== Task directions ==
Among the entries below, find every line that has "mapsto" and pull it out.

Source texts of formatted documents
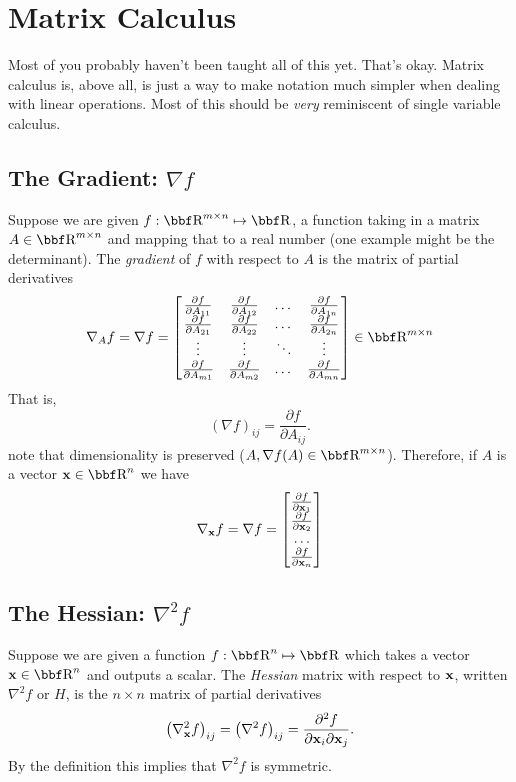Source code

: \documentclass{article}
\begin{document}
\section{Matrix Calculus}

Most of you probably haven't been taught all of this yet. That's okay. Matrix calculus
is, above all, is just a way to make notation much simpler when dealing with
linear operations. Most of this should be \textit{very}
reminiscent of single variable calculus.

\subsection{The Gradient: $\nabla f$}

Suppose we are given $f : \RR^{m\times n} \mapsto \RR$, a function taking in a matrix
$A\in\RR^{m\times n}$ and mapping that to a real number (one example might be the determinant).
The \textit{gradient} of $f$ with respect to $A$ is the matrix of partial derivatives
\[
    \nabla_A f = \nabla f = \m{\frac{\partial f}{\partial A_{11}} & \frac{\partial f}{\partial A_{12}} & \dots & \frac{\partial f}{\partial A_{1n}}\\
    \frac{\partial f}{\partial A_{21}} & \frac{\partial f}{\partial A_{22}} & \dots & \frac{\partial f}{\partial A_{2n}}\\
    \vdots & \vdots & \ddots & \vdots\\
    \frac{\partial f}{\partial A_{m1}} & \frac{\partial f}{\partial A_{m2}} & \dots & \frac{\partial f}{\partial A_{mn}}
    } \in \RR^{m\times n}
\]
That is,
\[
    (\nabla f)_{ij} = \frac{\partial f}{\partial A_{ij}}.
\]
note that dimensionality is preserved ($A,\nabla f(A) \in \RR^{m\times n}$). Therefore,
if $A$ is a vector $\xx\in\RR^n$ we have
\[
    \nabla_{\bf x} f = \nabla f = \begin{bmatrix} \frac{\partial f}{\partial {\bf x}_1} \\ \frac{\partial f}{\partial {\bf x}_2} \\ \dots \\ \frac{\partial f}{\partial {\bf x}_n} \end{bmatrix}
\]

\subsection{The Hessian: $\nabla^2f$}

Suppose we are given a function $f : \RR^n \mapsto \RR$ which takes a vector $\xx\in\RR^n$
and outputs a scalar. The \textit{Hessian} matrix with respect to ${\bf x}$, written $\nabla^2 f$
or $H$, is the $n\times n$ matrix of partial derivatives
\[
    \left(\nabla_{\bf x}^2 f\right)_{ij} = \left( \nabla^2f \right)_{ij} = \frac{\partial^2 f}{\partial {\bf x}_i \partial {\bf x}_j}.
\]
By the definition this implies that $\nabla^2 f$ is symmetric.\\
\end{document}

== Result of this exercise ==
Suppose we are given $f : \RR^{m\times n} \mapsto \RR$, a function taking in a matrix
Suppose we are given a function $f : \RR^n \mapsto \RR$ which takes a vector $\xx\in\RR^n$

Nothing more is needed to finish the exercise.